Queen Elizabeth II, who took the throne on February 6, 1952, is poised to become the longest-serving British monarch in history, second in the world to Thai King Bhumibol Adulyadej, who has ruled since 1950.
To put this further in perspective: When young Elizabeth was crowned, Harry S Truman was president and Josef Stalin was leader of the USSR.
On September 9, Queen Elizabeth II will surpass her great-great-grandmother Queen Victoria’s record of 63 years, seven months, and two days on the throne, reports CNN. “Already the country's longest-lived monarch and the world's oldest-serving sovereign,” Elizabeth, at age 89, is the sixth queen and 40th monarch of the United Kingdom.
What has Queen Elizabeth accomplished in her decades on the throne?
Over the course of her rule, Queen Elizabeth has traveled to 116 countries, and she was the first reigning British sovereign to visit Saudi Arabia or China. She assented to more than 3,500 Acts of Parliament, including a change to the law of succession that will allow first-born daughters to take precedence over later-born sons. She is heavily involved in charity work, serving as patron of over 600 charities and organizations.
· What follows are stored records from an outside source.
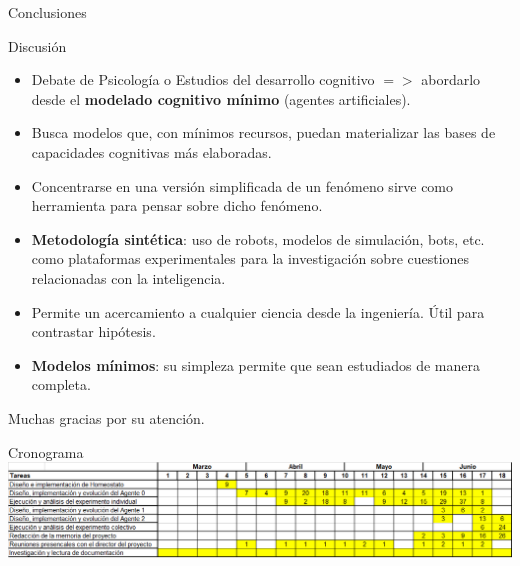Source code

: \documentclass[aspectratio=169]{beamer}
\begin{document}
\begin{frame}{Conclusiones}
\begin{block}{Discusión}
  \vspace{-0.2cm}
  \begin{itemize}
    \item Debate de Psicología o Estudios del desarrollo cognitivo $=>$ abordarlo desde el \textbf{modelado cognitivo mínimo} (agentes artificiales).
    \item Busca modelos que, con mínimos recursos, puedan materializar las bases de capacidades cognitivas más elaboradas.
    \item Concentrarse en una versión simplificada de un fenómeno sirve como herramienta para pensar sobre dicho fenómeno.
    \item \textbf{Metodología sintética}: uso de robots, modelos de simulación, bots, etc. como plataformas experimentales para la investigación sobre cuestiones relacionadas con la inteligencia.
    \item Permite un acercamiento a cualquier ciencia desde la ingeniería. Útil para contrastar hipótesis.
    \item \textbf{Modelos mínimos}: su simpleza permite que sean estudiados de manera completa.
  \end{itemize}
\end{block}
\end{frame}

{
\begin{frame}[standout]
  Muchas gracias por su atención.
\end{frame}
}

\begin{frame}[fragile]{Cronograma}
  \includegraphics[width=1.0\textwidth,height=.45\textheight]{Imagenes/Cronograma}
\end{frame}
\end{document}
Above all, "the successful and largely peaceful transition to the Commonwealth of Nations has arguably been the Queen's crowning achievement,” writes Victoria Arbiter, CNN’s royal commentator.
As monarch, the Queen is head of state for the United Kingdom and 15 other Commonwealth realms, as well as head of the Commonwealth itself, an association of 53 independent countries. At the time of her accession, only eight countries belonged to the Commonwealth.
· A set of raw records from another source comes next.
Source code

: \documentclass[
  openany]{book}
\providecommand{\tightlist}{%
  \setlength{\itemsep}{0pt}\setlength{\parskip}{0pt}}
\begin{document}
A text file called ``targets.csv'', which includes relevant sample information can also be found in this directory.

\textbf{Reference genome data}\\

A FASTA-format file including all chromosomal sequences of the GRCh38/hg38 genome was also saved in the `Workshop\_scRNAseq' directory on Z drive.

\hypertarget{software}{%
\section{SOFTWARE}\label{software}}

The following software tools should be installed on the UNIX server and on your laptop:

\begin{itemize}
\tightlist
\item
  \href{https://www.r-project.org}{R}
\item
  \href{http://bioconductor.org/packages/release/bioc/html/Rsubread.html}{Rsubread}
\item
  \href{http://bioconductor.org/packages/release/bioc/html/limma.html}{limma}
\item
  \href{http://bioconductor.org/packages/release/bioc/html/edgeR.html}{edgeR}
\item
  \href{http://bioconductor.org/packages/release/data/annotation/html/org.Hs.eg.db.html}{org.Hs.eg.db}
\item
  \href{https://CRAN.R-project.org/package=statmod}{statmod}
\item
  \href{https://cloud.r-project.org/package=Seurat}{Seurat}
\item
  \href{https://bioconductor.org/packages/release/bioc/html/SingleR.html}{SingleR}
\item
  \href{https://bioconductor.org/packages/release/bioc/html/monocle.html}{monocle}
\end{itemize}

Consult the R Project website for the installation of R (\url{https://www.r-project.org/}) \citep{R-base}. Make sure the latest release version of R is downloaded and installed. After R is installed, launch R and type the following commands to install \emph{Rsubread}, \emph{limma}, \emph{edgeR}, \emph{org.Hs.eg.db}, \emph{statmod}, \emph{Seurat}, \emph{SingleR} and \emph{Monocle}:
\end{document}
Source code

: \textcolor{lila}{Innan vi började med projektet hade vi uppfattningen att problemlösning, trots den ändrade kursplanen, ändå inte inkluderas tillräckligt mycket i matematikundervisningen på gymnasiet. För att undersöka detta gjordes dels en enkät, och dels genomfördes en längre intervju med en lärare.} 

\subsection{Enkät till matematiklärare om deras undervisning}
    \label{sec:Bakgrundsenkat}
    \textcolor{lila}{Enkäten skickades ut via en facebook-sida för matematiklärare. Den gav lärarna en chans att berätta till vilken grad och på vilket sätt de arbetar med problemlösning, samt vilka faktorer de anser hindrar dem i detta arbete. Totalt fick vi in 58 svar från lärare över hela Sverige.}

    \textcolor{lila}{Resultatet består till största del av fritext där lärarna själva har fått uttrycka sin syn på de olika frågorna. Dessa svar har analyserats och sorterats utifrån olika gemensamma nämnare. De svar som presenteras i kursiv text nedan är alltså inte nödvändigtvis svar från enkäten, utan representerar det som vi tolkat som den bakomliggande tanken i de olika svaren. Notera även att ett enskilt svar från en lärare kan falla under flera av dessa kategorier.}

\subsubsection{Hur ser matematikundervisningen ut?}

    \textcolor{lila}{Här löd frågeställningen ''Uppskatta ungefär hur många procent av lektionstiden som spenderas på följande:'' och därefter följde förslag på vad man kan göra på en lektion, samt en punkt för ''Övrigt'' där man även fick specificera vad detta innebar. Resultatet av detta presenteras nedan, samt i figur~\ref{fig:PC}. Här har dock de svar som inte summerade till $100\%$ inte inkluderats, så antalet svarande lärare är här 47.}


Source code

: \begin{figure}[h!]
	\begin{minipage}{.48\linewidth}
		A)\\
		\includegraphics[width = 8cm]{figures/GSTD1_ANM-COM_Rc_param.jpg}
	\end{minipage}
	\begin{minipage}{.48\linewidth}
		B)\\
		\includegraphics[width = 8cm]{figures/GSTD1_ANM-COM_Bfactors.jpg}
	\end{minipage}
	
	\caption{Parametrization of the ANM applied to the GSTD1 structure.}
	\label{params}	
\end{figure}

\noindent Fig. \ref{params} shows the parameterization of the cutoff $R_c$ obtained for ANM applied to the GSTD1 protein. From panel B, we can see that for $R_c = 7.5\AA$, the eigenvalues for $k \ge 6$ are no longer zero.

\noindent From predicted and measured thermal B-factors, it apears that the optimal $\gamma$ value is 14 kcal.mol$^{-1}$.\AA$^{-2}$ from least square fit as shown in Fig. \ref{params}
The Commonwealth could have “quite easily fallen apart under different management,” said British historian Andrew Roberts to NBC News, adding that Elizabeth has a “deft political sense.”
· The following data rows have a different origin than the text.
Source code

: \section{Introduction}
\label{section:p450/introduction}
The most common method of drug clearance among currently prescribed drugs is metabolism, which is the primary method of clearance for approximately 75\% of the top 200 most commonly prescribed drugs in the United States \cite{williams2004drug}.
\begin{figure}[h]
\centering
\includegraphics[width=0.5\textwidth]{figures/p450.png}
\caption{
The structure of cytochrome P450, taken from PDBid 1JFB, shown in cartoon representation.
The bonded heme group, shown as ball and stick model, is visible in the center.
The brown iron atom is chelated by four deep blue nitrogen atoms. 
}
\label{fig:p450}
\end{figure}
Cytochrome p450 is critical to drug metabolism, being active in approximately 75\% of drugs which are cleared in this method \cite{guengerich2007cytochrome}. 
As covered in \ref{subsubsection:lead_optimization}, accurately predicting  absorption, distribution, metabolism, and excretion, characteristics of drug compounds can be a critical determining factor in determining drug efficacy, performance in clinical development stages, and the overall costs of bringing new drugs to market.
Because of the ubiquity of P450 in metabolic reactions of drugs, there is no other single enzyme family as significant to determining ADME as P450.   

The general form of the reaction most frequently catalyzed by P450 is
While the British government transitioned into a constitutional monarchy in the eighteenth and nineteenth centuries, the sovereign still plays a critical role in the Britain. She “acts as a focus for national identity, unity and pride; gives a sense of stability and continuity; officially recognizes success and excellence; and supports the ideal of voluntary service,” according to the British Monarchy’s official website.
Parliament controls the vast majority of Britain's political power, but the monarch maintains three rights, noted Victorian economist and writer Walter Bagehot: "the right to be consulted, the right to encourage, the right to warn."
Her understated authority has contributed to her record popularity, with 69 percent in favor of the queen, according to a 2012 Guardian/ICM poll.
To commemorate the record-breaking date, Queen Elizabeth will appear in public to open the Borders Railway in Tweedbank, Scotland, “the longest domestic line to be built in Britain for more than 100 years,” says Arbiter.
British citizens can celebrate by having a bowl of cereal in the queen’s name, as Kellogg’s releases a special edition of cornflakes mixed with macadamia nuts and edible diamonds and pearls called “Queen flakes.”
During her royal tenure, the world has transformed, as Roberts told NBC: “Elizabeth has overseen a period of extraordinary technological advancement and social change.”